«Tuez Sankara et mille autres Sankara naîtront ». Au plus fort des contradictions qui traversaient le Conseil national de la révolution (CNR) à la fin de l’année 86 et qui conduiront au dénouement tragique du 15 octobre 1987, le leader de la Révolution d’août, le capitaine Noël Isidore Sankara prononçait cette phrase prémonitoire. Mais, il était loin de se douter que sa « prophétie » se réaliserait un peu partout en Afrique, quatre décennies plus tard (4 août 1984 – 4 août 2024). Affirmer, en effet, que nous vivons le temps des révolutions sur le continent serait comme enfoncer une porte ouverte, au vu de la pléthore de régimes progressistes et souverainistes qui marquent leur volonté de rompre avec l’ordre ancien. Un ordre qui a exacerbé les crises sociales et politiques, et réuni, dans le même temps, les conditions subjectives des ruptures actuelles, étant entendu que partout où il y a oppression, il y a résistance et lutte.

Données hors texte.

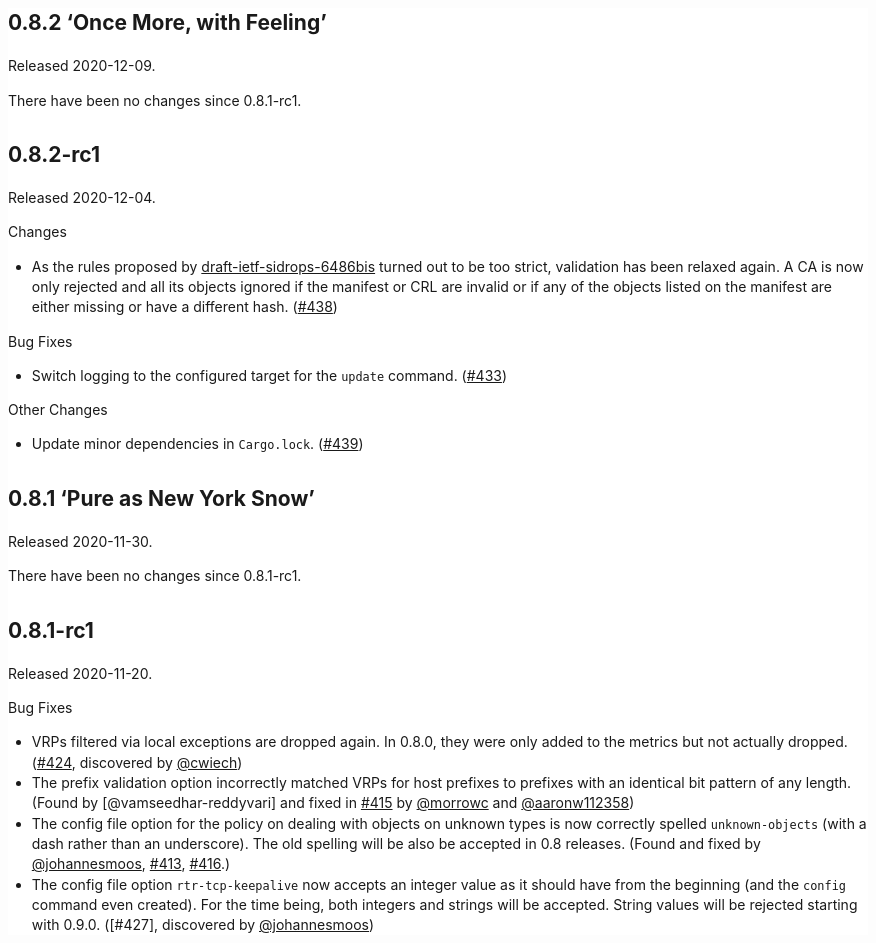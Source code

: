 
## 0.8.2 ‘Once More, with Feeling’

Released 2020-12-09.

There have been no changes since 0.8.1-rc1.


## 0.8.2-rc1

Released 2020-12-04.

Changes

* As the rules proposed by [draft-ietf-sidrops-6486bis] turned out to be too
  strict, validation has been relaxed again. A CA is now only rejected and
  all its objects ignored if the manifest or CRL are invalid or if any of
  the objects listed on the manifest are either missing or have a
  different hash. ([#438])

Bug Fixes

* Switch logging to the configured target for the `update` command. ([#433])

Other Changes

* Update minor dependencies in `Cargo.lock`. ([#439]) 

[#433]: https://github.com/NLnetLabs/routinator/pull/433
[#438]: https://github.com/NLnetLabs/routinator/pull/438
[#439]: https://github.com/NLnetLabs/routinator/pull/439


## 0.8.1 ‘Pure as New York Snow’ 

Released 2020-11-30.

There have been no changes since 0.8.1-rc1.


## 0.8.1-rc1

Released 2020-11-20.

Bug Fixes

* VRPs filtered via local exceptions are dropped again. In 0.8.0, they
  were only added to the metrics but not actually dropped. ([#424],
  discovered by [@cwiech])
* The prefix validation option incorrectly matched VRPs for host prefixes
  to prefixes with an identical bit pattern of any length. (Found by
  [@vamseedhar-reddyvari] and fixed in [#415] by [@morrowc] and
  [@aaronw112358])
* The config file option for the policy on dealing with objects on unknown
  types is now correctly spelled `unknown-objects` (with a dash rather
  than an underscore). The old spelling will be also be accepted in 0.8
  releases. (Found and fixed by [@johannesmoos], [#413], [#416].)
* The config file option `rtr-tcp-keepalive` now accepts an integer value
  as it should have from the beginning (and the `config` command even
  created). For the time being, both integers and strings will be
  accepted. String values will be rejected starting with 0.9.0.
  ([#427], discovered by [@johannesmoos])


[#1004]: https://github.com/NLnetLabs/routinator/pull/1004
[#1005]: https://github.com/NLnetLabs/routinator/pull/1005
[#1006]: https://github.com/NLnetLabs/routinator/pull/1006
[#1014]: https://github.com/NLnetLabs/routinator/pull/1014
[#1021]: https://github.com/NLnetLabs/routinator/pull/1021
[#1024]: https://github.com/NLnetLabs/routinator/pull/1024
[#1027]: https://github.com/NLnetLabs/routinator/pull/1027
[#1034]: https://github.com/NLnetLabs/routinator/pull/1034
[#1035]: https://github.com/NLnetLabs/routinator/pull/1035
[#1036]: https://github.com/NLnetLabs/routinator/pull/1036
[#1039]: https://github.com/NLnetLabs/routinator/pull/1039
[#1041]: https://github.com/NLnetLabs/routinator/pull/1041
[#1043]: https://github.com/NLnetLabs/routinator/pull/1043
[#1045]: https://github.com/NLnetLabs/routinator/pull/1045
[#1047]: https://github.com/NLnetLabs/routinator/pull/1047
[#1049]: https://github.com/NLnetLabs/routinator/pull/1049
[#1052]: https://github.com/NLnetLabs/routinator/pull/1052
[#1053]: https://github.com/NLnetLabs/routinator/pull/1053
[#1055]: https://github.com/NLnetLabs/routinator/pull/1055
[#1056]: https://github.com/NLnetLabs/routinator/pull/1056
[#1057]: https://github.com/NLnetLabs/routinator/pull/1057
[#1060]: https://github.com/NLnetLabs/routinator/pull/1060
[#1061]: https://github.com/NLnetLabs/routinator/pull/1061
[rpki-rs#342]: https://github.com/NLnetLabs/rpki-rs/pull/342
[@kawaemon]: https://github.com/kawaemon
[mitmproxy]: https://www.mitmproxy.org/
[RFC9286]: https://tools.ietf.org/html/rfc9286
[#1015]: https://github.com/NLnetLabs/routinator/pull/1015
[routinator-ui v0.4.5]: https://github.com/NLnetLabs/routinator-ui/releases/tag/v0.4.5
[#980]: https://github.com/NLnetLabs/routinator/pull/980
[#982]: https://github.com/NLnetLabs/routinator/pull/982
[#987]: https://github.com/NLnetLabs/routinator/pull/987
[#990]: https://github.com/NLnetLabs/routinator/pull/990
[#992]: https://github.com/NLnetLabs/routinator/pull/992
[#994]: https://github.com/NLnetLabs/routinator/pull/994
[#996]: https://github.com/NLnetLabs/routinator/pull/996
[#997]: https://github.com/NLnetLabs/routinator/pull/997
[#999]: https://github.com/NLnetLabs/routinator/pull/999
[@sleinen]: https://github.com/sleinen
[rpki-rs#319]: https://github.com/NLnetLabs/rpki-rs/pull/319
[rpki-rs#320]: https://github.com/NLnetLabs/rpki-rs/pull/320
[ui-0.4.3]: https://github.com/NLnetLabs/routinator-ui/releases/tag/v0.4.3
[CVE-2025-0638]: https://www.nlnetlabs.nl/downloads/routinator/CVE-2025-0638.txt
[#967]: https://github.com/NLnetLabs/routinator/pull/967
[#965]: https://github.com/NLnetLabs/routinator/pull/965
[#886]: https://github.com/NLnetLabs/routinator/pull/886
[#907]: https://github.com/NLnetLabs/routinator/pull/907
[#940]: https://github.com/NLnetLabs/routinator/pull/940
[#942]: https://github.com/NLnetLabs/routinator/pull/942
[#945]: https://github.com/NLnetLabs/routinator/pull/945
[#946]: https://github.com/NLnetLabs/routinator/pull/946
[#951]: https://github.com/NLnetLabs/routinator/pull/951
[#952]: https://github.com/NLnetLabs/routinator/pull/952
[#953]: https://github.com/NLnetLabs/routinator/pull/953
[#954]: https://github.com/NLnetLabs/routinator/pull/954
[#959]: https://github.com/NLnetLabs/routinator/pull/959
[#961]: https://github.com/NLnetLabs/routinator/pull/961
[#962]: https://github.com/NLnetLabs/routinator/pull/962
[RFC 9286]: https://tools.ietf.org/html/rfc9286
[draft-ietf-sidrops-rrdp-desynchronization-00]: https://datatracker.ietf.org/doc/draft-ietf-sidrops-rrdp-desynchronization/
[#937]: https://github.com/NLnetLabs/routinator/pull/937
[CVE-2024-1622]: https://www.nlnetlabs.nl/downloads/routinator/CVE-2024-1622.txt
[#916]: https://github.com/NLnetLabs/routinator/pull/916
[#917]: https://github.com/NLnetLabs/routinator/pull/917
[#920]: https://github.com/NLnetLabs/routinator/pull/920
[#921]: https://github.com/NLnetLabs/routinator/pull/921
[#922]: https://github.com/NLnetLabs/routinator/pull/922
[#894]: https://github.com/NLnetLabs/routinator/pull/894
[#847]: https://github.com/NLnetLabs/routinator/pull/847
[#853]: https://github.com/NLnetLabs/routinator/pull/853
[#854]: https://github.com/NLnetLabs/routinator/pull/854
[#859]: https://github.com/NLnetLabs/routinator/pull/859
[#861]: https://github.com/NLnetLabs/routinator/pull/861
[#863]: https://github.com/NLnetLabs/routinator/pull/863
[#864]: https://github.com/NLnetLabs/routinator/pull/864
[#865]: https://github.com/NLnetLabs/routinator/pull/865
[#866]: https://github.com/NLnetLabs/routinator/pull/866
[#867]: https://github.com/NLnetLabs/routinator/pull/867
[#868]: https://github.com/NLnetLabs/routinator/pull/868
[#869]: https://github.com/NLnetLabs/routinator/pull/869
[#873]: https://github.com/NLnetLabs/routinator/pull/873
[#874]: https://github.com/NLnetLabs/routinator/pull/874
[#878]: https://github.com/NLnetLabs/routinator/pull/878
[#879]: https://github.com/NLnetLabs/routinator/pull/879
[#881]: https://github.com/NLnetLabs/routinator/pull/881
[rpki-rs #250]: https://github.com/NLnetLabs/rpki-rs/pull/250
[draft-ietf-sidrops-aspa-profile-15]: https://datatracker.ietf.org/doc/draft-ietf-sidrops-aspa-profile/15/
[#891]: https://github.com/NLnetLabs/routinator/pull/891
[#892]: https://github.com/NLnetLabs/routinator/pull/892
[#831]: https://github.com/NLnetLabs/routinator/pull/831
[#832]: https://github.com/NLnetLabs/routinator/pull/831
[#816]: https://github.com/NLnetLabs/routinator/pull/816
[#821]: https://github.com/NLnetLabs/routinator/pull/821
[#823]: https://github.com/NLnetLabs/routinator/pull/823
[#824]: https://github.com/NLnetLabs/routinator/pull/824
[@SanderDelden]: https://github.com/SanderDelden
[Ploutos]: https://github.com/NLnetLabs/ploutos/
[#755]: https://github.com/NLnetLabs/routinator/pull/755
[#761]: https://github.com/NLnetLabs/routinator/pull/761
[#765]: https://github.com/NLnetLabs/routinator/pull/765
[#769]: https://github.com/NLnetLabs/routinator/pull/769
[#783]: https://github.com/NLnetLabs/routinator/pull/784
[#792]: https://github.com/NLnetLabs/routinator/pull/792
[#796]: https://github.com/NLnetLabs/routinator/pull/796
[#797]: https://github.com/NLnetLabs/routinator/pull/797
[#798]: https://github.com/NLnetLabs/routinator/pull/798
[#799]: https://github.com/NLnetLabs/routinator/pull/799
[#800]: https://github.com/NLnetLabs/routinator/pull/800
[#801]: https://github.com/NLnetLabs/routinator/pull/801
[#802]: https://github.com/NLnetLabs/routinator/pull/802
[#803]: https://github.com/NLnetLabs/routinator/pull/803
[#807]: https://github.com/NLnetLabs/routinator/pull/807
[#809]: https://github.com/NLnetLabs/routinator/pull/809
[#810]: https://github.com/NLnetLabs/routinator/pull/810
[#811]: https://github.com/NLnetLabs/routinator/pull/811
[#781]: https://github.com/NLnetLabs/routinator/pull/781
[CVE-2022-3029]: https://nlnetlabs.nl/downloads/routinator/CVE-2022-3029.txt
[#747]: https://github.com/NLnetLabs/routinator/pull/747
[#735]: https://github.com/NLnetLabs/routinator/pull/735
[#736]: https://github.com/NLnetLabs/routinator/pull/736
[#737]: https://github.com/NLnetLabs/routinator/pull/737
[#738]: https://github.com/NLnetLabs/routinator/pull/738
[#739]: https://github.com/NLnetLabs/routinator/pull/739
[#740]: https://github.com/NLnetLabs/routinator/pull/740
[dump-manual]: https://routinator.docs.nlnetlabs.nl/en/v0.11.1-rc1/dump.html
[#719]: https://github.com/NLnetLabs/routinator/pull/719
[#720]: https://github.com/NLnetLabs/routinator/pull/720
[#637]: https://github.com/NLnetLabs/routinator/pull/637
[#675]: https://github.com/NLnetLabs/routinator/pull/675
[#677]: https://github.com/NLnetLabs/routinator/pull/677
[#681]: https://github.com/NLnetLabs/routinator/pull/681
[#682]: https://github.com/NLnetLabs/routinator/pull/682
[#683]: https://github.com/NLnetLabs/routinator/pull/683
[#690]: https://github.com/NLnetLabs/routinator/pull/690
[#693]: https://github.com/NLnetLabs/routinator/pull/693
[#699]: https://github.com/NLnetLabs/routinator/pull/699
[#702]: https://github.com/NLnetLabs/routinator/pull/702
[#709]: https://github.com/NLnetLabs/routinator/pull/709
[#707]: https://github.com/NLnetLabs/routinator/pull/707
[#710]: https://github.com/NLnetLabs/routinator/pull/710
[#714]: https://github.com/NLnetLabs/routinator/pull/714
[draft-ietf-sidrops-6486bis]: https://datatracker.ietf.org/doc/draft-ietf-sidrops-6486bis/
[RFC 8416]: https://tools.ietf.org/html/rfc8416
[#665]: https://github.com/NLnetLabs/routinator/pull/665
[#666]: https://github.com/NLnetLabs/routinator/pull/666
[#667]: https://github.com/NLnetLabs/routinator/pull/667
[CVE-2021-43172]: https://www.nlnetlabs.nl/downloads/routinator/CVE-2021-43172_CVE-2021-43173_CVE-2021-43174.txt
[CVE-2021-43173]: https://www.nlnetlabs.nl/downloads/routinator/CVE-2021-43172_CVE-2021-43173_CVE-2021-43174.txt
[CVE-2021-43174]: https://www.nlnetlabs.nl/downloads/routinator/CVE-2021-43172_CVE-2021-43173_CVE-2021-43174.txt
[#651]: https://github.com/NLnetLabs/routinator/pull/651
[#648]: https://github.com/NLnetLabs/routinator/pull/648
[#635]: https://github.com/NLnetLabs/routinator/pull/635
[routinator-ui]: https://crates.io/crates/routinator-ui
[rpki #154]: https://github.com/NLnetLabs/rpki-rs/pull/154
[@job]: https://github.com/job
[#625]: https://github.com/NLnetLabs/routinator/pull/625
[#627]: https://github.com/NLnetLabs/routinator/pull/627
[rpki #151]: https://github.com/NLnetLabs/rpki-rs/pull/151
[#577]: https://github.com/NLnetLabs/routinator/pull/577
[#590]: https://github.com/NLnetLabs/routinator/pull/590
[#601]: https://github.com/NLnetLabs/routinator/pull/601
[#602]: https://github.com/NLnetLabs/routinator/pull/602
[#604]: https://github.com/NLnetLabs/routinator/pull/604
[#605]: https://github.com/NLnetLabs/routinator/pull/605
[#607]: https://github.com/NLnetLabs/routinator/pull/607
[#608]: https://github.com/NLnetLabs/routinator/pull/608
[#609]: https://github.com/NLnetLabs/routinator/pull/609
[#611]: https://github.com/NLnetLabs/routinator/pull/611
[#612]: https://github.com/NLnetLabs/routinator/pull/612
[#613]: https://github.com/NLnetLabs/routinator/pull/613
[#614]: https://github.com/NLnetLabs/routinator/pull/614
[#615]: https://github.com/NLnetLabs/routinator/pull/615
[#617]: https://github.com/NLnetLabs/routinator/pull/617
[#566]: https://github.com/NLnetLabs/routinator/pull/566
[#568]: https://github.com/NLnetLabs/routinator/pull/568
[#569]: https://github.com/NLnetLabs/routinator/pull/569
[#557]: https://github.com/NLnetLabs/routinator/pull/557
[#558]: https://github.com/NLnetLabs/routinator/pull/558
[#559]: https://github.com/NLnetLabs/routinator/pull/559
[#562]: https://github.com/NLnetLabs/routinator/pull/562
[#437]: https://github.com/NLnetLabs/routinator/pull/437
[#443]: https://github.com/NLnetLabs/routinator/pull/443
[#444]: https://github.com/NLnetLabs/routinator/pull/444
[#456]: https://github.com/NLnetLabs/routinator/pull/456
[#463]: https://github.com/NLnetLabs/routinator/pull/463
[#471]: https://github.com/NLnetLabs/routinator/pull/471
[#470]: https://github.com/NLnetLabs/routinator/pull/470
[#473]: https://github.com/NLnetLabs/routinator/pull/473
[#474]: https://github.com/NLnetLabs/routinator/pull/474
[#480]: https://github.com/NLnetLabs/routinator/pull/480
[#482]: https://github.com/NLnetLabs/routinator/pull/482
[#484]: https://github.com/NLnetLabs/routinator/pull/484
[#487]: https://github.com/NLnetLabs/routinator/pull/487
[#488]: https://github.com/NLnetLabs/routinator/pull/488
[#489]: https://github.com/NLnetLabs/routinator/pull/489
[#490]: https://github.com/NLnetLabs/routinator/pull/490
[#493]: https://github.com/NLnetLabs/routinator/pull/490
[#496]: https://github.com/NLnetLabs/routinator/pull/496
[#498]: https://github.com/NLnetLabs/routinator/pull/498
[#500]: https://github.com/NLnetLabs/routinator/pull/500
[#505]: https://github.com/NLnetLabs/routinator/pull/505
[#507]: https://github.com/NLnetLabs/routinator/pull/507
[#510]: https://github.com/NLnetLabs/routinator/pull/510
[#511]: https://github.com/NLnetLabs/routinator/pull/511
[#514]: https://github.com/NLnetLabs/routinator/pull/514
[#519]: https://github.com/NLnetLabs/routinator/pull/519
[#528]: https://github.com/NLnetLabs/routinator/pull/528
[#531]: https://github.com/NLnetLabs/routinator/pull/531
[#537]: https://github.com/NLnetLabs/routinator/pull/537
[#539]: https://github.com/NLnetLabs/routinator/pull/539
[#543]: https://github.com/NLnetLabs/routinator/pull/543
[#550]: https://github.com/NLnetLabs/routinator/pull/550
[rpki-rs]: https://github.com/NLnetLabs/rpki-rs/
[rpki-rtr]: https://github.com/NLnetLabs/rpki-rtr/
[@bjpbakker]: https://github.com/bjpbakker
[@reschke]: https://github.com/reschke
[#449]: https://github.com/NLnetLabs/routinator/pull/449
[routinator-ui]: https://github.com/NLnetLabs/routinator-ui/
[#413]: https://github.com/NLnetLabs/routinator/pull/413
[#415]: https://github.com/NLnetLabs/routinator/pull/415
[#416]: https://github.com/NLnetLabs/routinator/pull/416
[#424]: https://github.com/NLnetLabs/routinator/pull/424
[#426]: https://github.com/NLnetLabs/routinator/pull/426
[@johannesmoos]: https://github.com/johannesmoos
[@morrowc]: https://github.com/morrowc
[@aaronw112358]: https://github.com/aaronw112358
[@cwiech]: https://github.com/cwiech
[#406]: https://github.com/NLnetLabs/routinator/pull/406
[#407]: https://github.com/NLnetLabs/routinator/pull/407
[#408]: https://github.com/NLnetLabs/routinator/pull/408
[#357]: https://github.com/NLnetLabs/routinator/pull/357
[#371]: https://github.com/NLnetLabs/routinator/pull/371
[#372]: https://github.com/NLnetLabs/routinator/pull/372
[#377]: https://github.com/NLnetLabs/routinator/pull/377
[#384]: https://github.com/NLnetLabs/routinator/pull/384
[#385]: https://github.com/NLnetLabs/routinator/pull/385
[#387]: https://github.com/NLnetLabs/routinator/pull/387
[#389]: https://github.com/NLnetLabs/routinator/pull/389
[#390]: https://github.com/NLnetLabs/routinator/pull/390
[#392]: https://github.com/NLnetLabs/routinator/pull/392
[#394]: https://github.com/NLnetLabs/routinator/pull/394
[#396]: https://github.com/NLnetLabs/routinator/pull/396
[#397]: https://github.com/NLnetLabs/routinator/pull/397
[#398]: https://github.com/NLnetLabs/routinator/pull/398
[#400]: https://github.com/NLnetLabs/routinator/pull/400
[#401]: https://github.com/NLnetLabs/routinator/pull/401
[594186c]: https://github.com/NLnetLabs/routinator/commit/594186cc2e1521a258f960c4196131e29f6cb1f9
[RFC 8210]: https://tools.ietf.org/html/rfc8210
[RFC 8416]: https://tools.ietf.org/html/rfc8416
[draft-ietf-sidrops-6486bis]: https://datatracker.ietf.org/doc/draft-ietf-sidrops-6486bis/
[draft-michaelson-rpki-rta]: https://datatracker.ietf.org/doc/html/draft-michaelson-rpki-rta
[#347]: https://github.com/NLnetLabs/routinator/pull/347
[#331]: https://github.com/NLnetLabs/routinator/pull/331
[#339]: https://github.com/NLnetLabs/routinator/pull/339
[#340]: https://github.com/NLnetLabs/routinator/pull/340
[#342]: https://github.com/NLnetLabs/routinator/pull/342
[#343]: https://github.com/NLnetLabs/routinator/pull/343
[#344]: https://github.com/NLnetLabs/routinator/pull/344
[#345]: https://github.com/NLnetLabs/routinator/pull/345
[#321]: https://github.com/NLnetLabs/routinator/pull/321
[#313]: https://github.com/NLnetLabs/routinator/pull/313
[#315]: https://github.com/NLnetLabs/routinator/pull/315
[@alarig]: https://github.com/alarig
[#277]: https://github.com/NLnetLabs/routinator/pull/277
[#282]: https://github.com/NLnetLabs/routinator/pull/282
[#284]: https://github.com/NLnetLabs/routinator/pull/284
[#288]: https://github.com/NLnetLabs/routinator/pull/288
[#290]: https://github.com/NLnetLabs/routinator/pull/290
[#291]: https://github.com/NLnetLabs/routinator/pull/291
[#292]: https://github.com/NLnetLabs/routinator/pull/292
[#293]: https://github.com/NLnetLabs/routinator/pull/293
[#294]: https://github.com/NLnetLabs/routinator/pull/294
[#298]: https://github.com/NLnetLabs/routinator/pull/298
[#299]: https://github.com/NLnetLabs/routinator/pull/299
[@netravnen]: https://github.com/netravnen
[tini]: https://github.com/krallin/tini
[(#255)]: https://github.com/NLnetLabs/routinator/pull/255
[#241]: https://github.com/NLnetLabs/routinator/pull/241
[(#248)]: https://github.com/NLnetLabs/routinator/pull/248
[#250]: https://github.com/NLnetLabs/routinator/pull/250
[Will McLendon]: https://github.com/wmclendon
[Veit Heller]: https://github.com/hellerve
[(#223)]: https://github.com/NLnetLabs/routinator/pull/223
[(#224)]: https://github.com/NLnetLabs/routinator/pull/224
[(#227)]: https://github.com/NLnetLabs/routinator/pull/227
[(#228)]: https://github.com/NLnetLabs/routinator/pull/228
[(via rpki-rs #78)]: https://github.com/NLnetLabs/rpki-rs/pull/78
[(#229)]: https://github.com/NLnetLabs/routinator/pull/229
[(#238)]: https://github.com/NLnetLabs/routinator/pull/238
[(#243)]: https://github.com/NLnetLabs/routinator/pull/243
[(#215)]: https://github.com/NLnetLabs/routinator/pull/215
[(#217)]: https://github.com/NLnetLabs/routinator/pull/217
[(#218)]: https://github.com/NLnetLabs/routinator/pull/218
[(#187)]: https://github.com/NLnetLabs/routinator/pull/187
[(#191)]: https://github.com/NLnetLabs/routinator/pull/191
[(#192)]: https://github.com/NLnetLabs/routinator/pull/192
[(#193)]: https://github.com/NLnetLabs/routinator/pull/193
[(#194)]: https://github.com/NLnetLabs/routinator/pull/194
[(#203)]: https://github.com/NLnetLabs/routinator/pull/203
[(#212)]: https://github.com/NLnetLabs/routinator/pull/212
[(#213)]: https://github.com/NLnetLabs/routinator/pull/213
[(#156)]: https://github.com/NLnetLabs/routinator/pull/156
[#161]: https://github.com/NLnetLabs/routinator/pull/161
[#162]: https://github.com/NLnetLabs/routinator/pull/162
[@momorientes]: https://github.com/momorientes
[(#167)]: https://github.com/NLnetLabs/routinator/pull/167
[(#169)]: https://github.com/NLnetLabs/routinator/pull/169
[(#171)]: https://github.com/NLnetLabs/routinator/pull/171
[hyper]: https://hyper.rs/
[(#173)]: https://github.com/NLnetLabs/routinator/pull/173
[(#176)]: https://github.com/NLnetLabs/routinator/pull/176
[(#177)]: https://github.com/NLnetLabs/routinator/pull/177
[(#178)]: https://github.com/NLnetLabs/routinator/pull/178
[(#180)]: https://github.com/NLnetLabs/routinator/pull/180
[(#109)]: https://github.com/NLnetLabs/routinator/pull/109
[(#111)]: https://github.com/NLnetLabs/routinator/pull/111
[(#112)]: https://github.com/NLnetLabs/routinator/pull/112
[(#120)]: https://github.com/NLnetLabs/routinator/pull/120
[(#121)]: https://github.com/NLnetLabs/routinator/pull/121
[#122]: https://github.com/NLnetLabs/routinator/pull/122
[#127]: https://github.com/NLnetLabs/routinator/pull/127
[#130]: https://github.com/NLnetLabs/routinator/pull/130
[(#131)]: https://github.com/NLnetLabs/routinator/pull/131
[#131]: https://github.com/NLnetLabs/routinator/pull/131
[(#133)]: https://github.com/NLnetLabs/routinator/pull/133
[(#134)]: https://github.com/NLnetLabs/routinator/pull/134
[(#135)]: https://github.com/NLnetLabs/routinator/pull/135
[(#137)]: https://github.com/NLnetLabs/routinator/pull/137
[(#146)]: https://github.com/NLnetLabs/routinator/pull/146
[#102]: https://github.com/NLnetLabs/routinator/pull/102
[(#104)]: https://github.com/NLnetLabs/routinator/pull/104
[(#105)]: https://github.com/NLnetLabs/routinator/pull/105
[(rpki-rs #30)]: https://github.com/NLnetLabs/rpki-rs/pull/30
[(#89)]: https://github.com/NLnetLabs/routinator/pull/89
[#96]: https://github.com/NLnetLabs/routinator/pull/96
[#97]: https://github.com/NLnetLabs/routinator/pull/97
[@matsm]: https://github.com/matsm
[(#74)]: https://github.com/NLnetLabs/routinator/pull/74
[(#76)]: https://github.com/NLnetLabs/routinator/pull/76
[(#78)]: https://github.com/NLnetLabs/routinator/pull/78
[(#80)]: https://github.com/NLnetLabs/routinator/pull/80
[(#81)]: https://github.com/NLnetLabs/routinator/pull/81
[(rpki-rs #27)]: https://github.com/NLnetLabs/rpki-rs/pull/27
[(#59)]: https://github.com/NLnetLabs/routinator/pull/59
[(#60)]: https://github.com/NLnetLabs/routinator/pull/60
[(#61)]: https://github.com/NLnetLabs/routinator/pull/61
[(#62)]: https://github.com/NLnetLabs/routinator/pull/62
[(#63)]: https://github.com/NLnetLabs/routinator/pull/63
[(#65)]: https://github.com/NLnetLabs/routinator/pull/65
[(#68)]: https://github.com/NLnetLabs/routinator/pull/68
[Clippy]: https://github.com/rust-lang/rust-clippy
[cargo-deb]: https://github.com/mmstick/cargo-deb
[(#49)]: https://github.com/NLnetLabs/routinator/pull/49
[(#54)]: https://github.com/NLnetLabs/routinator/pull/54
[(#55)]: https://github.com/NLnetLabs/routinator/pull/55
[(#21)]: https://github.com/NLnetLabs/routinator/pull/21
[(#23)]: https://github.com/NLnetLabs/routinator/pull/23
[(#27)]: https://github.com/NLnetLabs/routinator/pull/27
[(#32)]: https://github.com/NLnetLabs/routinator/pull/32
[(#34)]: https://github.com/NLnetLabs/routinator/pull/34
[(#35)]: https://github.com/NLnetLabs/routinator/pull/35
[(#41)]: https://github.com/NLnetLabs/routinator/pull/41
[(#42)]: https://github.com/NLnetLabs/routinator/pull/42
[17]: https://github.com/NLnetLabs/routinator/issues/17
[15]: https://github.com/NLnetLabs/routinator/issues/15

Cette maxime, le peuple voltaïque puis burkinabè en a fait sienne à l’orée des indépendances, puis tout au long de son histoire sociopolitique. Un peuple qui a connu un soulèvement populaire, à peine six ans après son accession à la souveraineté internationale et qui a permis d’organiser des élections « véritablement démocratiques » sous un régime militaire en 1978. S’en est suivie cette « éruption volcanique » sous le vocable d’Insurrection populaire en 2014.
Nourri à la sève de Daniel Ouezzin Coulibaly dit le lion du RDA, aguerri par les « injonctions » de Nazi Boni et les sentences du professeur Joseph Ki-Zerbo, sans oublier la verve journalistique de Norbert Zongo, le peuple burkinabè a encore su assumer son destin au lendemain du tournant historique d’octobre 2022 avec l’avènement du capitaine Ibrahim Traoré au pouvoir pour « rectifier » la trajectoire du Mouvement patriotique pour la sauvegarde et la restauration (MPSR). Héritiers de cette tradition de lutte et de fierté, lui et ses compagnons ont annoncé les couleurs dès leur prise de pouvoir en optant de mettre fin à la « férule humiliante et à la rapacité » de l’impérialisme.
Un combat titanesque et une lutte pleine d’embûches. Les enjeux sont si colossaux pour les Burkinabè qu’on peut dire qu’il s’agit véritablement d’une lutte de survie. C’est en cela qu’il faut comprendre la sortie récente d’un haut-gradé occidental affirmant la main sur le cœur que son pays reviendra en Afrique fusse par la force. Voilà qui confirme une autre prophétie de Thomas Sankara qui disait que l’impérialisme est un mauvais élève qui n’a jamais appris les leçons de son échec.
Il importe donc que le vaillant peuple burkinabè se mette au diapason de cette disposition d’esprit en acceptant les sacrifices qui en découlent, mais surtout en restant soudés derrière leur leader, dans la quête de la souveraineté et de l’intégration véritables.